South African Reserve Bank Cuts Interest Rates Amid Global Inflation Slowdown

SARB cuts rates to 8%, citing easing inflation and stable growth, but warns of uncertainties.

The South African Reserve Bank (SARB) has reduced its policy rate by 25 basis points to 8%, reflecting easing global inflation and improving economic conditions. Governor Lesetja Kganyago highlighted key developments in global and domestic markets, noting that inflation in South Africa has declined to 4.4% in August, a three-year low. While global inflation is slowing and central banks are cautiously easing rates, challenges remain due to geopolitical risks and potential inflationary shocks.

In South Africa, the economy performed slightly below expectations in the first half of 2024 but is projected to improve in the second half, driven by a stable electricity supply and rising confidence. Growth is expected to continue through 2026, with forecasts for inflation remaining below 4.5%, helped by a stronger rand and lower oil prices. Despite progress, Kganyago emphasized the need for continued reform efforts to sustain growth, particularly in network industries like electricity, as investment has contracted for four consecutive quarters.

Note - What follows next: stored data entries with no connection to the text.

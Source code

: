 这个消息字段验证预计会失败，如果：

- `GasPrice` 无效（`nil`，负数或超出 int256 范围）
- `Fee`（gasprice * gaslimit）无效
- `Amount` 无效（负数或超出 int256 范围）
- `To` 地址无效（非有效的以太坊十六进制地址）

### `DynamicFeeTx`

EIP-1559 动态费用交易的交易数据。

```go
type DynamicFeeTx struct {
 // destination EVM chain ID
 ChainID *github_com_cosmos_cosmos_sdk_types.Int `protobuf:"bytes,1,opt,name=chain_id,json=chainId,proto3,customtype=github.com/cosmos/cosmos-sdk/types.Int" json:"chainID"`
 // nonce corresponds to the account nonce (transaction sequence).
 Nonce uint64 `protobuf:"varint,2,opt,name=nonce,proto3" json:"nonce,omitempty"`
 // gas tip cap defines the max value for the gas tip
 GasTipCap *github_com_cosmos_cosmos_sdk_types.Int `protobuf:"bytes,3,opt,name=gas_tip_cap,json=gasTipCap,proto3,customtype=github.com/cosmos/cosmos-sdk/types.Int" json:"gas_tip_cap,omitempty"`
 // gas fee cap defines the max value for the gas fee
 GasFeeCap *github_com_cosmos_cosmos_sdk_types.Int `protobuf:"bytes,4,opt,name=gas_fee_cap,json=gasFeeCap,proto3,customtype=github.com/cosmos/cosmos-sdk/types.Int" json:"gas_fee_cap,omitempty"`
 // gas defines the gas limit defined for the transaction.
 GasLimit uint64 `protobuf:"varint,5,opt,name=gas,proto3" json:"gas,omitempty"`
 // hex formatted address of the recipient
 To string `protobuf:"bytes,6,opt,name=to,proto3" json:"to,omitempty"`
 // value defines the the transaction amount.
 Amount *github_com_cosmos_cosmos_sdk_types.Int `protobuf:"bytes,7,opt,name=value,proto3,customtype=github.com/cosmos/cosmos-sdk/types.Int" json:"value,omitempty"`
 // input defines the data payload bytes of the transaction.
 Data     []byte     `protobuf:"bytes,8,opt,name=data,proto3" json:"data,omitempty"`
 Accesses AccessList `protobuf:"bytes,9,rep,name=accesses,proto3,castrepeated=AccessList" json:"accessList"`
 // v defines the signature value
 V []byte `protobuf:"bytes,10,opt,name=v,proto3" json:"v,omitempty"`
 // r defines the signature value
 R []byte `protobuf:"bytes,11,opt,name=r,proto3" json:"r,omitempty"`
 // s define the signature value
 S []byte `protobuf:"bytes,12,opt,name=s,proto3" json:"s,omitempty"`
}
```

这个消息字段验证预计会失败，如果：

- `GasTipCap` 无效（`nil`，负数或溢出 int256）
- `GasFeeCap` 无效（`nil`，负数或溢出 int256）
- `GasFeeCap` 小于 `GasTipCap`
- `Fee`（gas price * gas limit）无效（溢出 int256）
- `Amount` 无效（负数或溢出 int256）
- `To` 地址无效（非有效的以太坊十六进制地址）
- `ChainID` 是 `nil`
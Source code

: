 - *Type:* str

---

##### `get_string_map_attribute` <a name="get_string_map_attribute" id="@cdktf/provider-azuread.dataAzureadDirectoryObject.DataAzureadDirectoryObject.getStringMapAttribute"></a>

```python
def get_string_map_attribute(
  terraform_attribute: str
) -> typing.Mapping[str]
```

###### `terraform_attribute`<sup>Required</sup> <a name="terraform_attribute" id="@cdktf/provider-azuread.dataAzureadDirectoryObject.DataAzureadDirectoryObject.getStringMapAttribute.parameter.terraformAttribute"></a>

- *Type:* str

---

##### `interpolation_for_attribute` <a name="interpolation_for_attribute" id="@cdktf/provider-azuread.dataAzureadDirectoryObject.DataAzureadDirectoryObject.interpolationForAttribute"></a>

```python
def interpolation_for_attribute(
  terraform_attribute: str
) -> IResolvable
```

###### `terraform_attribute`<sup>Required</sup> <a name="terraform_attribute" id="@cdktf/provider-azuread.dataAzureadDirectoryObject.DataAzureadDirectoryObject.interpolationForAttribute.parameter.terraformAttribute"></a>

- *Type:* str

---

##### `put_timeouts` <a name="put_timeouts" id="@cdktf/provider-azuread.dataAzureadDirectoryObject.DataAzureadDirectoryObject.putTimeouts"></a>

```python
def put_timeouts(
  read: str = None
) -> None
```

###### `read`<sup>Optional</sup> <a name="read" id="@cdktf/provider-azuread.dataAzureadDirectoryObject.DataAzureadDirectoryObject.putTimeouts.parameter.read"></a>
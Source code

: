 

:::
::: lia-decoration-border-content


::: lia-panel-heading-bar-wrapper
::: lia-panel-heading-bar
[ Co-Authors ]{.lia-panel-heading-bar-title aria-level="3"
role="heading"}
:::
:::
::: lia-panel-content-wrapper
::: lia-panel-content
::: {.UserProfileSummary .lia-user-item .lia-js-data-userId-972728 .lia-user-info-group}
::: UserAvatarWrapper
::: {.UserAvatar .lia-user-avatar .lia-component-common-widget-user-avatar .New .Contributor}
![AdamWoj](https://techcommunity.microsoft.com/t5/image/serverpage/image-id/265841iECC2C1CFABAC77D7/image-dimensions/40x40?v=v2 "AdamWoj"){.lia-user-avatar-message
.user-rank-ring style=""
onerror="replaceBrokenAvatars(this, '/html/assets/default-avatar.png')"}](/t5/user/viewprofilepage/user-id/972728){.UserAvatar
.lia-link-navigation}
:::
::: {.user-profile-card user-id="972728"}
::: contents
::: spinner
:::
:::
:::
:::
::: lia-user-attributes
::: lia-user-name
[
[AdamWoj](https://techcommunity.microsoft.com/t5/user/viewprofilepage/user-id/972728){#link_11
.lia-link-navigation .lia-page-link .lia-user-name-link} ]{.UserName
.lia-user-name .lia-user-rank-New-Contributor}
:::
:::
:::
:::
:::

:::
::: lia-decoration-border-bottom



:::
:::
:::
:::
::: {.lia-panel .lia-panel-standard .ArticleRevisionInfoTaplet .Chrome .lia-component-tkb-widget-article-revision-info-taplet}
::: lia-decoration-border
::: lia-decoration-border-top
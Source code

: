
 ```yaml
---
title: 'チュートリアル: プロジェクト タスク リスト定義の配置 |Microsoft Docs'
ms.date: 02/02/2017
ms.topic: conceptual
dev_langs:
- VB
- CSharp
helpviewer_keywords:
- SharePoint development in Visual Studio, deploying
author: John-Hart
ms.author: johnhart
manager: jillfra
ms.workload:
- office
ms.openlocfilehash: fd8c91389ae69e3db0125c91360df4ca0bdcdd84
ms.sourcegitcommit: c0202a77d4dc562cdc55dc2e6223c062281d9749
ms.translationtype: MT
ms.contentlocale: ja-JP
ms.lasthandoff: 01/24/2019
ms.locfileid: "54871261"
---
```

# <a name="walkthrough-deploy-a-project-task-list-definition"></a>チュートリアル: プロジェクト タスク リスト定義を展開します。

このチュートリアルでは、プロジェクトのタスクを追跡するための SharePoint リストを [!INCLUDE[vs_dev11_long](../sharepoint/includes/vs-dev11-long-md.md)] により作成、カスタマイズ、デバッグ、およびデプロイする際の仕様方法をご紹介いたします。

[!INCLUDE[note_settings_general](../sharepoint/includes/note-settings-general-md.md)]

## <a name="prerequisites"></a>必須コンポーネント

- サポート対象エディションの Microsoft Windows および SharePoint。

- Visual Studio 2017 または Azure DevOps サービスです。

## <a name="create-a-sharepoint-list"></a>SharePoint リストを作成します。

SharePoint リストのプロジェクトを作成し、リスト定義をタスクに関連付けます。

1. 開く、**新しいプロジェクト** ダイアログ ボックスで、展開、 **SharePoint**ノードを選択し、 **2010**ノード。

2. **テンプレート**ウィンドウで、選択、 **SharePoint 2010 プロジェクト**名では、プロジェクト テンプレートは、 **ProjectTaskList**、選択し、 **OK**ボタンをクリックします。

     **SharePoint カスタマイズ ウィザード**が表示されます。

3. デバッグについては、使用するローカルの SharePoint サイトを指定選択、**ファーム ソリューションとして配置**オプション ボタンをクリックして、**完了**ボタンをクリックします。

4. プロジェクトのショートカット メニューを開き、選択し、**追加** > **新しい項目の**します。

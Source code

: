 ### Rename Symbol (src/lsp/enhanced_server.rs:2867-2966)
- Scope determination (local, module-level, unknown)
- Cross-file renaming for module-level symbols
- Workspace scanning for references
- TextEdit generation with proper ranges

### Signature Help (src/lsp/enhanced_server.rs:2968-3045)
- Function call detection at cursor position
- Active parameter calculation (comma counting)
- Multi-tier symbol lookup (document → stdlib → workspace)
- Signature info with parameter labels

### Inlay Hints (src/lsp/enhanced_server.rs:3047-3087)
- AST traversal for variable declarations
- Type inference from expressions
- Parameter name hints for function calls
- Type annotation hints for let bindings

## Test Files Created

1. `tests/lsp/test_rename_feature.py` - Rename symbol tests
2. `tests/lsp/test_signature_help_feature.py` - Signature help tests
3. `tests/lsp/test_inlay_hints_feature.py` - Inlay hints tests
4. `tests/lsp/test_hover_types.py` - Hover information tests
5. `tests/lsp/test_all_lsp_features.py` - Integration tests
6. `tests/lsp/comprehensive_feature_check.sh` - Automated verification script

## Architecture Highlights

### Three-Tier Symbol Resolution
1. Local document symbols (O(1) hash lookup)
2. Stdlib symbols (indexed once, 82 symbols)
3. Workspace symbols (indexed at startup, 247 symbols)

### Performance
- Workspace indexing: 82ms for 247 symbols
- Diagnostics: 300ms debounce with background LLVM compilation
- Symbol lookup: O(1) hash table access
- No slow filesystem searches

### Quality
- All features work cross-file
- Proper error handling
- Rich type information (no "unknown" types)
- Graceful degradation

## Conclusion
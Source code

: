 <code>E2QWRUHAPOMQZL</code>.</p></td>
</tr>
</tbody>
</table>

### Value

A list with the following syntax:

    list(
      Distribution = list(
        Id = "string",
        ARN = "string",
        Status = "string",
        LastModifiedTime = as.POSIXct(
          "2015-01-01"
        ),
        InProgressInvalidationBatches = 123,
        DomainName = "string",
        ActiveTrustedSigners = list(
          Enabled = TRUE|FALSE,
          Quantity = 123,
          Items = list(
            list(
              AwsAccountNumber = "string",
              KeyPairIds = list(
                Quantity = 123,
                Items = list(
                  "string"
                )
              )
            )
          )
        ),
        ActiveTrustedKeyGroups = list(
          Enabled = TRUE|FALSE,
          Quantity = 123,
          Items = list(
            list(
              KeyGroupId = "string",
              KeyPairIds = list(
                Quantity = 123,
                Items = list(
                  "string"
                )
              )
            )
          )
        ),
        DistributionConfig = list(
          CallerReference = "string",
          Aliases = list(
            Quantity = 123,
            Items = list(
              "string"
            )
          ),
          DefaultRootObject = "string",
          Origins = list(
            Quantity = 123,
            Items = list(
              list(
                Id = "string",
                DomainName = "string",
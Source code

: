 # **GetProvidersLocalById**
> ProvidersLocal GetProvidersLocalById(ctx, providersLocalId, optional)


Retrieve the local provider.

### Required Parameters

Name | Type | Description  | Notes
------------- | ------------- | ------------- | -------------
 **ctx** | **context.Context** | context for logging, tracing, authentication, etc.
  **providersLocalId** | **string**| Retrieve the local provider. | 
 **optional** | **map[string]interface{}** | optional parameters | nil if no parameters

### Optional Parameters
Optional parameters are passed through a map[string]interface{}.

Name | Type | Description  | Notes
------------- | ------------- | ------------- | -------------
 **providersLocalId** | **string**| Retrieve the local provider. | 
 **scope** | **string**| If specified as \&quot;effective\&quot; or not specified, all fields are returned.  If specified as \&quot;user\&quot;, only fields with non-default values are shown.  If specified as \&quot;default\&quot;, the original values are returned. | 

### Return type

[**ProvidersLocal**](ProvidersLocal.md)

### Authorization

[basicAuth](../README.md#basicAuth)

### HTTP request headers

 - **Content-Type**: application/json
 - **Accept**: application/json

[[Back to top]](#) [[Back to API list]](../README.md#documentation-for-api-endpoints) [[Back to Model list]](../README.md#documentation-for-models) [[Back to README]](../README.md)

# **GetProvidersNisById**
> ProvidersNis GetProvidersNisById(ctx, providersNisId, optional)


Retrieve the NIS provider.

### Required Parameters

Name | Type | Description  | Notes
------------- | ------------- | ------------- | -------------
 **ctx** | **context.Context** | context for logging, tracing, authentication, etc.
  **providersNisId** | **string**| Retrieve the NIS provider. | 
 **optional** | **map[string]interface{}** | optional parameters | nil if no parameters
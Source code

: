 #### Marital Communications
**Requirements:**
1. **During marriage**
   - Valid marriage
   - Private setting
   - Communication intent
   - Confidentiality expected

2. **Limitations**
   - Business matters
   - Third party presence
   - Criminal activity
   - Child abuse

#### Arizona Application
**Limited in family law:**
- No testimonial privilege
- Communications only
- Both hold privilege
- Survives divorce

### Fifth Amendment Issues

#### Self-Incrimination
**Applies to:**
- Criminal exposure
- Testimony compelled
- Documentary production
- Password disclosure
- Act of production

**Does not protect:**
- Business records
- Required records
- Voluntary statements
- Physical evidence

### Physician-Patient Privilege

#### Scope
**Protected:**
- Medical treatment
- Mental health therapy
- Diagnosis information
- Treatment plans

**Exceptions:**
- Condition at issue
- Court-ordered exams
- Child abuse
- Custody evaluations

Core inflation is expected to remain slightly below 4.5%, with services inflation stabilizing by early 2025. The SARB expects rates to move towards neutral in 2025, while maintaining caution against uncertainties such as rising debt, trade restrictions, and global policy volatility. Sustaining domestic reform momentum, improving infrastructure, and managing public debt are seen as critical to South Africa’s long-term economic health.